Prewett was a commercial photographer until she lost her job in the pandemic and began photographing and posting playful art and vintage goods for sale. Two years ago, she opened on Main Street and since then has participated in the Main Street program, including staying open late for shopping-themed nights like Girls Night Out and Galentine’s Day.
Another Dallas downtown devotee is Bradd Poole, a musician who runs Hopp Frogg Music Store on Main Street, which relocated downtown three years ago.
“My wife’s and my dream has always been to be part of downtown. Dallas is our home and where our business has been for the past 10 years,” Poole says. “We had been waiting on this building for seven years. It has its own parking and we’re primarily a lesson studio, so that was huge. Once we saw the inside, we had to have it. From what I understand, it was built in the 1950s as a Chevrolet dealership and then it became a pharmacy. It’s kind of interesting to think that there could have been a ’57 Chevy where my guitars are set up.”

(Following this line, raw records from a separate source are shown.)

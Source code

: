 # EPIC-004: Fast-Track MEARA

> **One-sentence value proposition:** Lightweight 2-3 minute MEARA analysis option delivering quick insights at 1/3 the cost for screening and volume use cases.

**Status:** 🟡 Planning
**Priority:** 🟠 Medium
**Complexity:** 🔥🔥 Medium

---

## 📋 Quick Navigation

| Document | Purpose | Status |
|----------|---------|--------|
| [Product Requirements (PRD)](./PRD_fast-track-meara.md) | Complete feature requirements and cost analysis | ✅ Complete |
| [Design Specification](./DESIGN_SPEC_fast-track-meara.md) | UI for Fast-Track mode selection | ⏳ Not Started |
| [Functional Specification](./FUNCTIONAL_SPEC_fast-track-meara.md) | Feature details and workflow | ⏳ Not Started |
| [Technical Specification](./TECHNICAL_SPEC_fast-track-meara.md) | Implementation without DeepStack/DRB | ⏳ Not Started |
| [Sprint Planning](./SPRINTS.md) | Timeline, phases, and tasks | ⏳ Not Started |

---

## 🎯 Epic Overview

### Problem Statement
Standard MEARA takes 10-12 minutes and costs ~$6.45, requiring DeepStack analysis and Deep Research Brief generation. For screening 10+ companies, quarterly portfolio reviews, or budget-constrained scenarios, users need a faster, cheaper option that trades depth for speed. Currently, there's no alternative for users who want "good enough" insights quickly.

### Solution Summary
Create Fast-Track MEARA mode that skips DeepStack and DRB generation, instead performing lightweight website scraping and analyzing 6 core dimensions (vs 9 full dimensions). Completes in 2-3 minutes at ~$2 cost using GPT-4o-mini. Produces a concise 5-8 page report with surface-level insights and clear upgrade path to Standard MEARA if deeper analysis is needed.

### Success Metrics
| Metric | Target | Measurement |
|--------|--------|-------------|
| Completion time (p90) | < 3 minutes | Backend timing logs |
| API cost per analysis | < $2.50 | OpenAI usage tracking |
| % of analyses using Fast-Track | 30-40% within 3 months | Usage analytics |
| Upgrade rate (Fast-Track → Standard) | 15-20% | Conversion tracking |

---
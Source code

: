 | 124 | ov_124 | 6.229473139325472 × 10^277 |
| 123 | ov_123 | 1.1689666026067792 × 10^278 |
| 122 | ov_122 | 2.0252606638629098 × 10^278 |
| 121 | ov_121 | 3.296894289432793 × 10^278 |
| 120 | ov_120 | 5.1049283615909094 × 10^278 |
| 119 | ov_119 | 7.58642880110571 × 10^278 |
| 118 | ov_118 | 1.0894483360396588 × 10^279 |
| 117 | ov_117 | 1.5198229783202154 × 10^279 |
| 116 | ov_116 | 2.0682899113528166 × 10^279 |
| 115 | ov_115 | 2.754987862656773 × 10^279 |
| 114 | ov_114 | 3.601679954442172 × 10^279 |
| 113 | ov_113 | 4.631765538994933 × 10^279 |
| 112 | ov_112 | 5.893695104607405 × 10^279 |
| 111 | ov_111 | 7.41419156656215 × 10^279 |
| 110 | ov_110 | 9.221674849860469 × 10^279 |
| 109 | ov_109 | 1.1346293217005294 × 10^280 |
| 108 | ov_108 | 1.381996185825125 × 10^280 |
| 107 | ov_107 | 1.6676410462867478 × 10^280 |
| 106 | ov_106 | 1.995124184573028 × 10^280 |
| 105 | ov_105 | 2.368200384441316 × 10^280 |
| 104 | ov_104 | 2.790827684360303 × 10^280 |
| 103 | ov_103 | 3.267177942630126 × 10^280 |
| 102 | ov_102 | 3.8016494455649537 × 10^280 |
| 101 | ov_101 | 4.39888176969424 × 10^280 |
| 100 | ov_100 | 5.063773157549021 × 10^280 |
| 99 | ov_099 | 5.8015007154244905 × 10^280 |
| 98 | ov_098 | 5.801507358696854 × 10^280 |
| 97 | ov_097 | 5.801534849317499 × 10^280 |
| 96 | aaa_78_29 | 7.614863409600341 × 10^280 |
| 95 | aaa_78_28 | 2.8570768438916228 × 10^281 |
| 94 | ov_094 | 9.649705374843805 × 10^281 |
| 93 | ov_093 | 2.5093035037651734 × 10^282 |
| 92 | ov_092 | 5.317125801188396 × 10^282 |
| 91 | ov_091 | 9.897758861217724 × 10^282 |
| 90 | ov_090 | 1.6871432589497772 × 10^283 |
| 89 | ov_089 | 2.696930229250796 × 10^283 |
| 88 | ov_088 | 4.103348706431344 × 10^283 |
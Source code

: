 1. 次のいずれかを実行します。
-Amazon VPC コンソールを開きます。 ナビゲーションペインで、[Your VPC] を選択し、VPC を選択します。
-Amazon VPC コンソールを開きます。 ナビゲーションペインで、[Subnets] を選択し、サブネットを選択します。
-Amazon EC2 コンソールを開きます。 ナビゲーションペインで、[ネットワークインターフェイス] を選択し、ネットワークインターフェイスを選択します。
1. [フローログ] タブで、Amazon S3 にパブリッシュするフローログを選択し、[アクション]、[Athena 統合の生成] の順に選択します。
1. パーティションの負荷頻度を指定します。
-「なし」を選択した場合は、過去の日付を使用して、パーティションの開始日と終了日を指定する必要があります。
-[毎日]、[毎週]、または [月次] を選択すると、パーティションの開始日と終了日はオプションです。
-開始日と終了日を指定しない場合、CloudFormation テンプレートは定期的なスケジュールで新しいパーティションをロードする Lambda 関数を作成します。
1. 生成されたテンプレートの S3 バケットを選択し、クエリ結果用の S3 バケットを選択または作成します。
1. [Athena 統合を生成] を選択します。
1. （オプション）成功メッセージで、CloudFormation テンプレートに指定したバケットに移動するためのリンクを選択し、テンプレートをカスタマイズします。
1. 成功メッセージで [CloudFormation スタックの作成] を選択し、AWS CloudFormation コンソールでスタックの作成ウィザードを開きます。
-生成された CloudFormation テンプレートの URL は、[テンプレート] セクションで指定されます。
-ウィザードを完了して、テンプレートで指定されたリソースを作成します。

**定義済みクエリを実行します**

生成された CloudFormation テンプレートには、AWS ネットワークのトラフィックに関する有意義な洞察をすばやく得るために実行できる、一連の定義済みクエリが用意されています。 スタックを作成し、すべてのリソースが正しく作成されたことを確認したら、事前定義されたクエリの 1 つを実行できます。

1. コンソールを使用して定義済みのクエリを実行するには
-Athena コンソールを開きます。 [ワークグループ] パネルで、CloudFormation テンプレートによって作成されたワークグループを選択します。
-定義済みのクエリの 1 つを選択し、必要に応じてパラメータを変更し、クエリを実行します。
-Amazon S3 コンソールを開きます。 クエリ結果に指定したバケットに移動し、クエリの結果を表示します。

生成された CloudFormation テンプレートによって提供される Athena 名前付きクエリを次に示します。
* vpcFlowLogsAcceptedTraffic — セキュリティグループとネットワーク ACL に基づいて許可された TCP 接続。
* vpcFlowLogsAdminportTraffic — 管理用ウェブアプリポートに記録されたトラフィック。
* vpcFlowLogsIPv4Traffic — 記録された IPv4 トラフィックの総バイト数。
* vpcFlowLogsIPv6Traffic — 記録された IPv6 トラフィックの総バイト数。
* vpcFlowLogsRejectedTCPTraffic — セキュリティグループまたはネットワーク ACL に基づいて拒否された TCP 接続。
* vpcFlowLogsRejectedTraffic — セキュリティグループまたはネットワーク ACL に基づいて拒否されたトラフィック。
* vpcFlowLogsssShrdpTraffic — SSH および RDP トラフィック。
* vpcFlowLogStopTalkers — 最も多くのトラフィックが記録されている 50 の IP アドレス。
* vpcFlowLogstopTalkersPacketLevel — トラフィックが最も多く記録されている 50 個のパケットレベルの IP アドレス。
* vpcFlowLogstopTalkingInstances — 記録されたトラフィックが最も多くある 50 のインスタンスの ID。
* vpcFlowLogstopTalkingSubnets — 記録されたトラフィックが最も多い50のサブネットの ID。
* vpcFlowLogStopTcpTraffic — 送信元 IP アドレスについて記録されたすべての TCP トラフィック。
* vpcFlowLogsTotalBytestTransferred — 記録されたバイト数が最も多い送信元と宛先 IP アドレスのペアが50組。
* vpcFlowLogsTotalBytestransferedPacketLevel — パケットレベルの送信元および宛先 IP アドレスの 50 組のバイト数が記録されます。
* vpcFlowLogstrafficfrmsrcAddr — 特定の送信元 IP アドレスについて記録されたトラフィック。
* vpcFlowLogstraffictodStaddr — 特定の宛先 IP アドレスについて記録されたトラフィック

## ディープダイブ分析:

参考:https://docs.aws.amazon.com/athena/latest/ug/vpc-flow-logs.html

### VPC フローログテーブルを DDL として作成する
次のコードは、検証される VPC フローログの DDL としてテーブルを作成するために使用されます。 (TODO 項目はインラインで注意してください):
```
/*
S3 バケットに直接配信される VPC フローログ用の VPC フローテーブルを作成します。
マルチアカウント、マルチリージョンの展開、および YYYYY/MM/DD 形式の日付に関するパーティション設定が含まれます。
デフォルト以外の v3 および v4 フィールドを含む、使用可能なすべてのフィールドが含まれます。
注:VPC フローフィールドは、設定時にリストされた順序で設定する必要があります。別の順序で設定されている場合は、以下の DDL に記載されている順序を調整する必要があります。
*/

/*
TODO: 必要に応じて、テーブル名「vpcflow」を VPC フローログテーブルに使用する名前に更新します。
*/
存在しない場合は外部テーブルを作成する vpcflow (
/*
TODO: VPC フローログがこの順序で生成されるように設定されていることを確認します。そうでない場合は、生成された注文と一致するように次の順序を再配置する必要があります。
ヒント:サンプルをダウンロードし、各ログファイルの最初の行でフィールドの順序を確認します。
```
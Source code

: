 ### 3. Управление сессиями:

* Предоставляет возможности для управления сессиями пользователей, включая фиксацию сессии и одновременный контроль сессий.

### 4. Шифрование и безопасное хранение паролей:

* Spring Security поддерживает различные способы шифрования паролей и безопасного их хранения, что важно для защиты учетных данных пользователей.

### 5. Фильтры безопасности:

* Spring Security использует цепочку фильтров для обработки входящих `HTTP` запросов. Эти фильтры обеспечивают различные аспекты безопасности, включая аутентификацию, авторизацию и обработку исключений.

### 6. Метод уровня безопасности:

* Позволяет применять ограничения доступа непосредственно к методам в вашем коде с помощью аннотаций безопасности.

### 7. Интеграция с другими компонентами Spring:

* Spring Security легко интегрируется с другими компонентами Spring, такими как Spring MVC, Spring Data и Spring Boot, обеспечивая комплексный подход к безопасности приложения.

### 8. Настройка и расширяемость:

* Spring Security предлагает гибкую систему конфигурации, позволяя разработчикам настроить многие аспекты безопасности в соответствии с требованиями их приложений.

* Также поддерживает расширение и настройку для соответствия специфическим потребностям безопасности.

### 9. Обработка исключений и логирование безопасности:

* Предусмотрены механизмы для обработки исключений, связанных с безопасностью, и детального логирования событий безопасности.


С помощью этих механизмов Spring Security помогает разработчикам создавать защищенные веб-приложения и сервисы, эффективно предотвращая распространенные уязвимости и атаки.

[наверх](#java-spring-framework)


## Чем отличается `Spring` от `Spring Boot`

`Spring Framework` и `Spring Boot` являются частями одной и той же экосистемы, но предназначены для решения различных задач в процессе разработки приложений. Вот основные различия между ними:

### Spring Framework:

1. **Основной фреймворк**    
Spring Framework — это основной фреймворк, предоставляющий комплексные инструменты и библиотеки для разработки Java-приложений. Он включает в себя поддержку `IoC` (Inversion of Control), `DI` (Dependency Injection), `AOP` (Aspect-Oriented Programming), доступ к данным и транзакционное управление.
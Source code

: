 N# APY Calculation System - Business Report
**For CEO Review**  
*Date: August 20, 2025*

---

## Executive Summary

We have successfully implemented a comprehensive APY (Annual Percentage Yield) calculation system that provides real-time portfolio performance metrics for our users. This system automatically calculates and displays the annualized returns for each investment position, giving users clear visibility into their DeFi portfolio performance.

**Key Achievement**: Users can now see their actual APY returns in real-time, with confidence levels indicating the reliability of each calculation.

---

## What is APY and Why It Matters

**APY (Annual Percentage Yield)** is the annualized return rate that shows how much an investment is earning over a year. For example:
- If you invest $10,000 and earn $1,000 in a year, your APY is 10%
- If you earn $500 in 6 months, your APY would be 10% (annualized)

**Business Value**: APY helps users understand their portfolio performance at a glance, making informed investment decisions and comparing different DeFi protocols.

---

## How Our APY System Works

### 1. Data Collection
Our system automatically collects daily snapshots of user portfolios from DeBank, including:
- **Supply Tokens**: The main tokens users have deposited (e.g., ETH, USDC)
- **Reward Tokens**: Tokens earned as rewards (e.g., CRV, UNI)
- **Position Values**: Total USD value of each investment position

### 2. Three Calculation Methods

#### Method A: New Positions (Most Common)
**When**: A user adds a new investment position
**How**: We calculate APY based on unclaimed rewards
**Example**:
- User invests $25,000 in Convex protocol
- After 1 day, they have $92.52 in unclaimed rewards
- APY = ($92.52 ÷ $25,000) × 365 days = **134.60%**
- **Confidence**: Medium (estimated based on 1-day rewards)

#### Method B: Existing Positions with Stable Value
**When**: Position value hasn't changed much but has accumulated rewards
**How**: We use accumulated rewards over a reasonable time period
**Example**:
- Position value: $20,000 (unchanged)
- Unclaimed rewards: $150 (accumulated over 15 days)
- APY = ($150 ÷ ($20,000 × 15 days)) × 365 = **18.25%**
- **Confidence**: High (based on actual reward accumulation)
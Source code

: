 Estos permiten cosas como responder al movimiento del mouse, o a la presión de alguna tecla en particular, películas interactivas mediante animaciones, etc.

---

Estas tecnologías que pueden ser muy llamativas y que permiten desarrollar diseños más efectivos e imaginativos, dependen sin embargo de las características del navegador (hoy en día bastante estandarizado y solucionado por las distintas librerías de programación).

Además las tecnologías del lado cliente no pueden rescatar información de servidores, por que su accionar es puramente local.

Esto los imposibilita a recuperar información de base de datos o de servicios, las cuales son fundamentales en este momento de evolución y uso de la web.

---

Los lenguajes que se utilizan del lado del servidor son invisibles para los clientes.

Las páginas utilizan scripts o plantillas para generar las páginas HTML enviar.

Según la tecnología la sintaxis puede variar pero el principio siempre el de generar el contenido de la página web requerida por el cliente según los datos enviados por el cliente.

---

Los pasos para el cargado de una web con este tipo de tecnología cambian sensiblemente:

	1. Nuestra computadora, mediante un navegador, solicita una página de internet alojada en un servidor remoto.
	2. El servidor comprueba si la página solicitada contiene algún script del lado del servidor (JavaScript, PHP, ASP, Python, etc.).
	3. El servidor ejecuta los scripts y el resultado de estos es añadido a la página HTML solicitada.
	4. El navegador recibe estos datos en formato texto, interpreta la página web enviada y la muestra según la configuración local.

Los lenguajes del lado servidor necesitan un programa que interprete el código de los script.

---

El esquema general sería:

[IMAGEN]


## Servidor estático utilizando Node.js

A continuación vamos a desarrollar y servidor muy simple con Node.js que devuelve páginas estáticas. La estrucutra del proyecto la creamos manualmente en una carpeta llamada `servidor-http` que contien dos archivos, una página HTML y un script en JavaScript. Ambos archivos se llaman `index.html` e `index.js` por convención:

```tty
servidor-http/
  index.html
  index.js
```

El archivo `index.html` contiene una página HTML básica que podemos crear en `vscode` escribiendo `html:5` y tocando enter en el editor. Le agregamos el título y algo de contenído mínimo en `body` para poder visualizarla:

Back at the Main Street offices in Dallas, Gordon notes that downtown Dallas has the look of a movie set – a fact not lost on Georgia’s thriving movie industry. The town has been a film site for several productions, among them the CW’s superhero series Stargirl. Another passing movie production sought permission from a downtown building owner to paint a mural on the building’s side as part of a movie scene. Permission was granted – provided the fake mural was painted over with one featuring the real Dallas, complete with references to local attractions like the Silver Comet hiking/biking trail and High Shoals Falls.